→ About this task: Can you write out every line from the start of the records below through the line containing "seed-2-xors-41-x\_12&49&0&41&-&-&- \\ \hline", leaving out any pictures?

→ Supplied information:

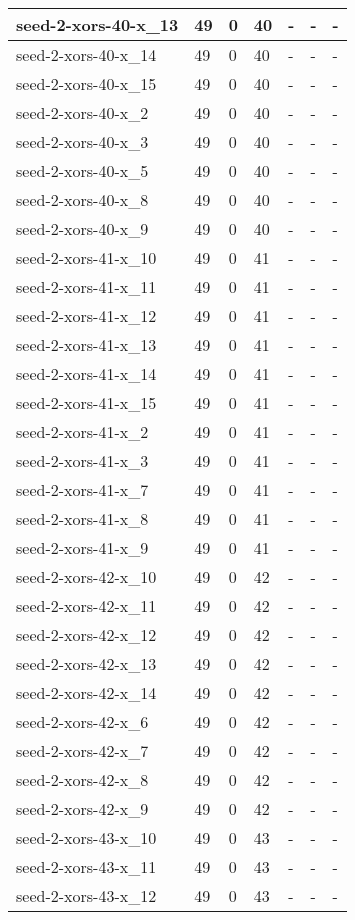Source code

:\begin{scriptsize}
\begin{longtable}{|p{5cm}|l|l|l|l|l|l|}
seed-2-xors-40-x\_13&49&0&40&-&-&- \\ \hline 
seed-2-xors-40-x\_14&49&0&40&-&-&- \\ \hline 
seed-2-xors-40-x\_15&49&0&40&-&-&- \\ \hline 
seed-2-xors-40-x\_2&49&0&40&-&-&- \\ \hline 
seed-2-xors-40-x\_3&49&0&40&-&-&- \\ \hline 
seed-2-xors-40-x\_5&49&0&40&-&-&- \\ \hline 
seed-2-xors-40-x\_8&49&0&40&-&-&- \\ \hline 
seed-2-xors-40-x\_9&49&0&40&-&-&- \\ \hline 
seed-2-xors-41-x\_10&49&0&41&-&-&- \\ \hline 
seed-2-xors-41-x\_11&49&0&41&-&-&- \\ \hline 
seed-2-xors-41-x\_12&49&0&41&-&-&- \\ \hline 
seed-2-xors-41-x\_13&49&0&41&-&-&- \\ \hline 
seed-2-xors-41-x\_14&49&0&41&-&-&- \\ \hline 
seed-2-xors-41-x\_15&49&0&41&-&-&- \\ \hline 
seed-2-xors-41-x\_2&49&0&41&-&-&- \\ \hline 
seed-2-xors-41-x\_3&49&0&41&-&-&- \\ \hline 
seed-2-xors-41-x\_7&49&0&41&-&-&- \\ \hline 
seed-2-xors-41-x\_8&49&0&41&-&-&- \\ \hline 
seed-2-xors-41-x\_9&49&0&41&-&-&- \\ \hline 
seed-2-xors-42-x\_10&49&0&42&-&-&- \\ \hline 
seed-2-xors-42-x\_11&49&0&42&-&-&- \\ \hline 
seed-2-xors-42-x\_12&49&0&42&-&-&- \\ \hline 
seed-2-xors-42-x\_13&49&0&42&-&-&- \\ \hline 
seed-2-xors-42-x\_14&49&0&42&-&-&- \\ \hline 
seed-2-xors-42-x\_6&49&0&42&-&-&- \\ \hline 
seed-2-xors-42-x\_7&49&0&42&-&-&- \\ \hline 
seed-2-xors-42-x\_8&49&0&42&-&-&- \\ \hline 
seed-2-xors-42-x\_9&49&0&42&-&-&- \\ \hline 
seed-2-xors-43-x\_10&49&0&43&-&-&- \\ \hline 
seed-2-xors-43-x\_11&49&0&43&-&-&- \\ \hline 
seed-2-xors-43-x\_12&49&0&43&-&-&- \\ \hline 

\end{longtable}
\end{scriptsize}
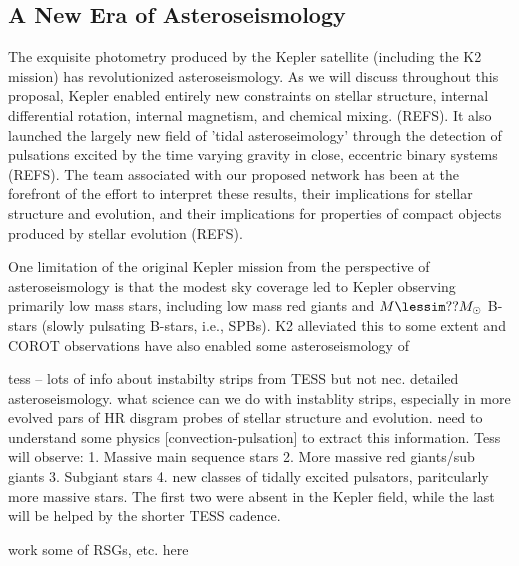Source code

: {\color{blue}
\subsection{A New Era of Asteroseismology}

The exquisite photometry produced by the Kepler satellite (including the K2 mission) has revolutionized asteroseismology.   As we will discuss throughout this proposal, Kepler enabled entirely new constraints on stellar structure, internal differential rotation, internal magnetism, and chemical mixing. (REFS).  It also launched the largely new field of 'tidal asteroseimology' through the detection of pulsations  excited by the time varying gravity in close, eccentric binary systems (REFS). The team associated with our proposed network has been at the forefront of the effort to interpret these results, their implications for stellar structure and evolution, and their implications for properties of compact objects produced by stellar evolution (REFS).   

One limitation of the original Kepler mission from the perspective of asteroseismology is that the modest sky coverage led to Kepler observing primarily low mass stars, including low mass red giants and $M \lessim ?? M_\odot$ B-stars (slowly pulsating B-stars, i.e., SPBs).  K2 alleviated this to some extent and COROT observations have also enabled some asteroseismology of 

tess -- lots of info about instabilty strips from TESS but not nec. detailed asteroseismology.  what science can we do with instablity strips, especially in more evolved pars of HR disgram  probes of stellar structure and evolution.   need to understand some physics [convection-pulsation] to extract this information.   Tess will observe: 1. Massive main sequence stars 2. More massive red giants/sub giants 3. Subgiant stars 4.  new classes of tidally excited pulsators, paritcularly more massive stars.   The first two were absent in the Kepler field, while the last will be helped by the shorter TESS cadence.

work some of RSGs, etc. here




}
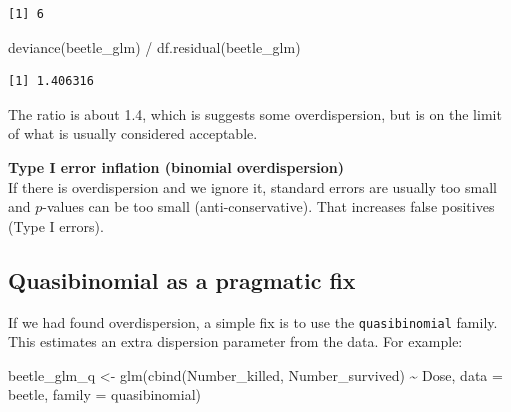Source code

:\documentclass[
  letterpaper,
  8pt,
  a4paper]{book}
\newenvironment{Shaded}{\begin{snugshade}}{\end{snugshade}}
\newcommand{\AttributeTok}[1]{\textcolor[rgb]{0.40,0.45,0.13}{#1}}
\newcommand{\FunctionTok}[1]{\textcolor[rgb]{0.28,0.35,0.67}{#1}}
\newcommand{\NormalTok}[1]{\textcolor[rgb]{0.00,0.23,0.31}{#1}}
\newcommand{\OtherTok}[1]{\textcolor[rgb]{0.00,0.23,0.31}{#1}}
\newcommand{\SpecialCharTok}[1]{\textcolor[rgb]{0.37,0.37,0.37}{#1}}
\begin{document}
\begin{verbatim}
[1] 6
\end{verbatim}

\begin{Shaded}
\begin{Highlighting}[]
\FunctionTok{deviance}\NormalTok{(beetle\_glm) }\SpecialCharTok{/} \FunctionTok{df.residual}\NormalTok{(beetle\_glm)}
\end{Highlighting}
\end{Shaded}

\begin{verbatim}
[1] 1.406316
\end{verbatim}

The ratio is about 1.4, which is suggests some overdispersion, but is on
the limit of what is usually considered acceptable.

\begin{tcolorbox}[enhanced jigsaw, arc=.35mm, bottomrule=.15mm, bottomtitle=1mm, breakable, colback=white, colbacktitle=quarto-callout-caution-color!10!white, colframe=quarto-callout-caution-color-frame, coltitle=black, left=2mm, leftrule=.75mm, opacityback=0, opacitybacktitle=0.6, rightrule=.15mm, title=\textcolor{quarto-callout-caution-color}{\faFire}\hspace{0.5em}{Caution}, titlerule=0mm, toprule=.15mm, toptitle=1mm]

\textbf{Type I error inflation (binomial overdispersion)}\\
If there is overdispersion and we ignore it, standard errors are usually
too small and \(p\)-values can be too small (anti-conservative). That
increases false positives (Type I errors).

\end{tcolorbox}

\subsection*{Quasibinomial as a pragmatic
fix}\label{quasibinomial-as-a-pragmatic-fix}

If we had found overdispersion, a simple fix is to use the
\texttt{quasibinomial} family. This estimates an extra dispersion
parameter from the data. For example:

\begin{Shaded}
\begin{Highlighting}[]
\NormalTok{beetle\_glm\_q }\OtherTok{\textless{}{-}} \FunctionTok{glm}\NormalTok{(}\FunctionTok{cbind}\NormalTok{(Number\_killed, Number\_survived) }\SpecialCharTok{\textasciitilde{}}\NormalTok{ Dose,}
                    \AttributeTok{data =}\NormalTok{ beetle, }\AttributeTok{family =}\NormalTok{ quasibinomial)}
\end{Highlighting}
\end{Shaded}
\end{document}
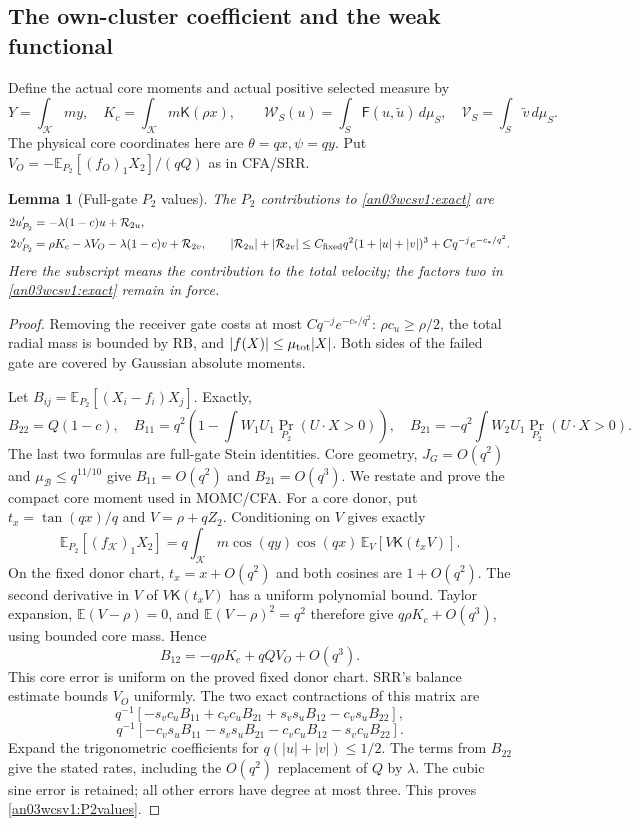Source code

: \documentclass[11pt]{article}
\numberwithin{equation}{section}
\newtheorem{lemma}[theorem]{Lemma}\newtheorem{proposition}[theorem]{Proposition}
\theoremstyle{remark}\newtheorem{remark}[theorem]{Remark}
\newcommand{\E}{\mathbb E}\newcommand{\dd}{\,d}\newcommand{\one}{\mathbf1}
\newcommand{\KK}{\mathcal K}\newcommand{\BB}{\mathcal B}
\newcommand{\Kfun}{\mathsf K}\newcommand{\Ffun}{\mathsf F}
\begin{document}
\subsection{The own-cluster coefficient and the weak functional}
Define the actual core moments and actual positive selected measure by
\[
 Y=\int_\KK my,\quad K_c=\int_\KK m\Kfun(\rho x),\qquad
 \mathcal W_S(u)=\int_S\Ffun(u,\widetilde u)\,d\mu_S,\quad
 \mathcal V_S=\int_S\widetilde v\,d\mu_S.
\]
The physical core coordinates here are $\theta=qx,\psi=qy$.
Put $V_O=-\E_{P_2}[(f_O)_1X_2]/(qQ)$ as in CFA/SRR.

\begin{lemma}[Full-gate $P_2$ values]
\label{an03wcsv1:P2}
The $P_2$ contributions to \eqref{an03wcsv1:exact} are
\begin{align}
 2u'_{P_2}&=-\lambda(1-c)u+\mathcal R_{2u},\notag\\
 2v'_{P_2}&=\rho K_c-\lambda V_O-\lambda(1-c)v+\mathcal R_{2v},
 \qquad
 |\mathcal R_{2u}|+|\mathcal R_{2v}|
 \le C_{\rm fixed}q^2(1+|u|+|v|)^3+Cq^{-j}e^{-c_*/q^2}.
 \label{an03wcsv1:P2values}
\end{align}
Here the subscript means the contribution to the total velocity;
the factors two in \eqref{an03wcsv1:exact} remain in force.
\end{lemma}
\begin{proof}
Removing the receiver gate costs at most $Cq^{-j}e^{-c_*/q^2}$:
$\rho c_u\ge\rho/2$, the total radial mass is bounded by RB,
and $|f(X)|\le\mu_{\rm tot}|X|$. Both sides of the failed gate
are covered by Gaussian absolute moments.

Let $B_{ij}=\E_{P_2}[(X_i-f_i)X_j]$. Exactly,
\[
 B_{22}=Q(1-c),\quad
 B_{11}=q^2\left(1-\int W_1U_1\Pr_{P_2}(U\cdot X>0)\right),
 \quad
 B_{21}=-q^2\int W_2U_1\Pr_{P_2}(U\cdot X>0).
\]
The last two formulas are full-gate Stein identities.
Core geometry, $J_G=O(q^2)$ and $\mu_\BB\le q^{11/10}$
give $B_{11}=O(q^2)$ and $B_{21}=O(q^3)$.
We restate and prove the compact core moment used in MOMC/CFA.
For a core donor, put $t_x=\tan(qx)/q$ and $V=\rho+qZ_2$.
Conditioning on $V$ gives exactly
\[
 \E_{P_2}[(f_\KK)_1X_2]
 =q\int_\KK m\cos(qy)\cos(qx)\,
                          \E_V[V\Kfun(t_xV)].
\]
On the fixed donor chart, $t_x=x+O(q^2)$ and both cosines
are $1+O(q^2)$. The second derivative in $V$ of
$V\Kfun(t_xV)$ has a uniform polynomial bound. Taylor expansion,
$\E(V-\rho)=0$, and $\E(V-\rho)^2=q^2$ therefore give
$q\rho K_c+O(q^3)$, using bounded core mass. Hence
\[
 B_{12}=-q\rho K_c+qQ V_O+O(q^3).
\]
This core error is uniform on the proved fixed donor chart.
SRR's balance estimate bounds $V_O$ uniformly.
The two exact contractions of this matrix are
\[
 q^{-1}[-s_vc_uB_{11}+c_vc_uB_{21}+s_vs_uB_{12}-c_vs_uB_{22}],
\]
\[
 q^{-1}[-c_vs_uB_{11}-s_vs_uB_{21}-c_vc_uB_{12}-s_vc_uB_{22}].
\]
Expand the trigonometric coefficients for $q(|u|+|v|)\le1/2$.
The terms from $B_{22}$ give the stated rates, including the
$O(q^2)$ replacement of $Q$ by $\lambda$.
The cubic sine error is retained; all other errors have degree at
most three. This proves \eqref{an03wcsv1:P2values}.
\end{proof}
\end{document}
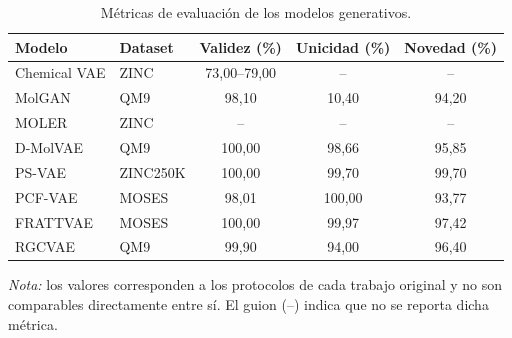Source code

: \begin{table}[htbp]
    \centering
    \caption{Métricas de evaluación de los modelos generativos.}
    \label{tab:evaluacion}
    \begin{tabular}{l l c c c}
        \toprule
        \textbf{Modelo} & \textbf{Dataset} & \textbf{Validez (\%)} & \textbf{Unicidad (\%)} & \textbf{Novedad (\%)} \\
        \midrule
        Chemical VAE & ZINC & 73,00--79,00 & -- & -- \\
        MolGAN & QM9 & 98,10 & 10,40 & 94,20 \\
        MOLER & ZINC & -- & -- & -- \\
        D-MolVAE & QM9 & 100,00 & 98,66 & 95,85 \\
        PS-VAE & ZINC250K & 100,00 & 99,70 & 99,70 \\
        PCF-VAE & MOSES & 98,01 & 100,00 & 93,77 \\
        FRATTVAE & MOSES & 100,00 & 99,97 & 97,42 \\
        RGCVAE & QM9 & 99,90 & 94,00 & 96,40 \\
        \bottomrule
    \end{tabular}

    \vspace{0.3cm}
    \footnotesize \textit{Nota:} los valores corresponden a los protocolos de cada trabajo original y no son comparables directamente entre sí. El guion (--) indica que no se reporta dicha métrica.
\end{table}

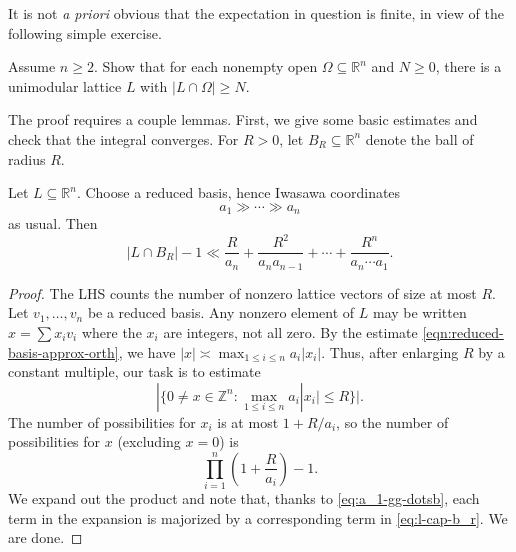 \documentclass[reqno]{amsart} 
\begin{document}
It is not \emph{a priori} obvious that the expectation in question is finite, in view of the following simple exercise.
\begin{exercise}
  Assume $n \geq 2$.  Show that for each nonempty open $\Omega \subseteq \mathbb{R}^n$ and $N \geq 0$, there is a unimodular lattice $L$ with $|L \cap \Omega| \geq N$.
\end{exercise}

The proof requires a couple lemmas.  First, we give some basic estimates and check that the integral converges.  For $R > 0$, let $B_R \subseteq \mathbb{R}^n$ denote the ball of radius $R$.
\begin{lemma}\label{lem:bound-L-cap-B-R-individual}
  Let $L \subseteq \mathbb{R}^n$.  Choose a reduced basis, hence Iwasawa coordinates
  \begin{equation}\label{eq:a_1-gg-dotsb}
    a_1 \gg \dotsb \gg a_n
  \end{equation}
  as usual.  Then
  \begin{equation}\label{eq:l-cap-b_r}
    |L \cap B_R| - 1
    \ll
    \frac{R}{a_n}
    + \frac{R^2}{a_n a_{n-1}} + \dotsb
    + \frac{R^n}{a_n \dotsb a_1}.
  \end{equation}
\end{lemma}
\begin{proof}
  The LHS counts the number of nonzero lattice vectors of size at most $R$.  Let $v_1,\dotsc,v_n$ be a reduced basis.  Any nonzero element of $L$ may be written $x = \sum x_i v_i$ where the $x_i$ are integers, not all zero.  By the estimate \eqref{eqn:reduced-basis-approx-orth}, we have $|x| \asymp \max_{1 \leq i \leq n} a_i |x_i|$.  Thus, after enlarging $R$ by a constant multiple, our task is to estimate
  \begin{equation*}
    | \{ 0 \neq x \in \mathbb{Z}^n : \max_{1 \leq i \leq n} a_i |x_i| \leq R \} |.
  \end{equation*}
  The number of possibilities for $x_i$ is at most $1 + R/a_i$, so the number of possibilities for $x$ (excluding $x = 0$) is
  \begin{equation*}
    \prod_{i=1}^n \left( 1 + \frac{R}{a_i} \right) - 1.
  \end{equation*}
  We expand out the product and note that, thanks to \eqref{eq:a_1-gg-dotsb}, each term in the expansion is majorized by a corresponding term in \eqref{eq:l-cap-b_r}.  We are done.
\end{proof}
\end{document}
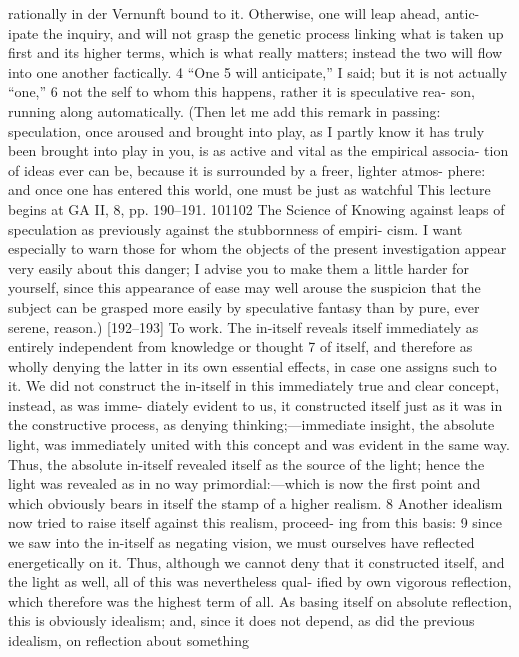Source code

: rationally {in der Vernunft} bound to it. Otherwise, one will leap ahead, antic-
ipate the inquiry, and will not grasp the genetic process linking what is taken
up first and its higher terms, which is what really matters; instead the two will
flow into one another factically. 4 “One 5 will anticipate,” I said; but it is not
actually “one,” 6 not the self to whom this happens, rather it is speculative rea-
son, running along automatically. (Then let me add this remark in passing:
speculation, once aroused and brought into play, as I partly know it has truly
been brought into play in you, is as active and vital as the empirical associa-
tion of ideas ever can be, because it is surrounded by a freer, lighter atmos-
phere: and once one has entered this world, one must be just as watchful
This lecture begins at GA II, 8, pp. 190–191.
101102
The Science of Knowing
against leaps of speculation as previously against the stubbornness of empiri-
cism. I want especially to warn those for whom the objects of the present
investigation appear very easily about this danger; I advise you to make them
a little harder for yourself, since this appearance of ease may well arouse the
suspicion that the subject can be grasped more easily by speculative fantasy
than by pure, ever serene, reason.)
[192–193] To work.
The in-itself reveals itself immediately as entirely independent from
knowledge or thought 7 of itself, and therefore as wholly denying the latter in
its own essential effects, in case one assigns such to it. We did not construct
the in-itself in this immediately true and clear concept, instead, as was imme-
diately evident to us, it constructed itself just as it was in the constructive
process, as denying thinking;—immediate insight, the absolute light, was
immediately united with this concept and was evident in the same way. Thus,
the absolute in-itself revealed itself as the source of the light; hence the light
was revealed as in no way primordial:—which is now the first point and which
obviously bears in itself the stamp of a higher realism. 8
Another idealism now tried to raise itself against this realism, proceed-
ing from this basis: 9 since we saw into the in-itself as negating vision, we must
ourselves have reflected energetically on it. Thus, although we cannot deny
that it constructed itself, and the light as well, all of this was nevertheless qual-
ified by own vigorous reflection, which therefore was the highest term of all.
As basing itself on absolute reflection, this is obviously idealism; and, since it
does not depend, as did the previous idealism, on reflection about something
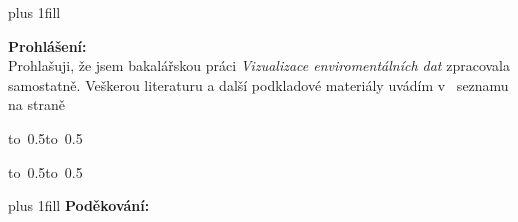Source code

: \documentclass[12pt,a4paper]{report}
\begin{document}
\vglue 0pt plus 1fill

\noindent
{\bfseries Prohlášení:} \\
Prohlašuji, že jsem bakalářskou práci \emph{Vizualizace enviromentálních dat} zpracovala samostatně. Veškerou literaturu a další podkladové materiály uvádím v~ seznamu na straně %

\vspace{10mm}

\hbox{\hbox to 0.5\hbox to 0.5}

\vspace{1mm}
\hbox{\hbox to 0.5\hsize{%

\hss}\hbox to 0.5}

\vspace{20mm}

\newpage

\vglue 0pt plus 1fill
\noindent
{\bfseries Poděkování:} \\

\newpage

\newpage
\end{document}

→ Solution to this problem:
Source code

:\begin{scriptsize}
\begin{longtable}{|p{5cm}|l|l|l|l|l|l|}
seed-2-xors-40-x\_13&49&0&40&-&-&- \\ \hline 
seed-2-xors-40-x\_14&49&0&40&-&-&- \\ \hline 
seed-2-xors-40-x\_15&49&0&40&-&-&- \\ \hline 
seed-2-xors-40-x\_2&49&0&40&-&-&- \\ \hline 
seed-2-xors-40-x\_3&49&0&40&-&-&- \\ \hline 
seed-2-xors-40-x\_5&49&0&40&-&-&- \\ \hline 
seed-2-xors-40-x\_8&49&0&40&-&-&- \\ \hline 
seed-2-xors-40-x\_9&49&0&40&-&-&- \\ \hline 
seed-2-xors-41-x\_10&49&0&41&-&-&- \\ \hline 
seed-2-xors-41-x\_11&49&0&41&-&-&- \\ \hline 
seed-2-xors-41-x\_12&49&0&41&-&-&- \\ \hline 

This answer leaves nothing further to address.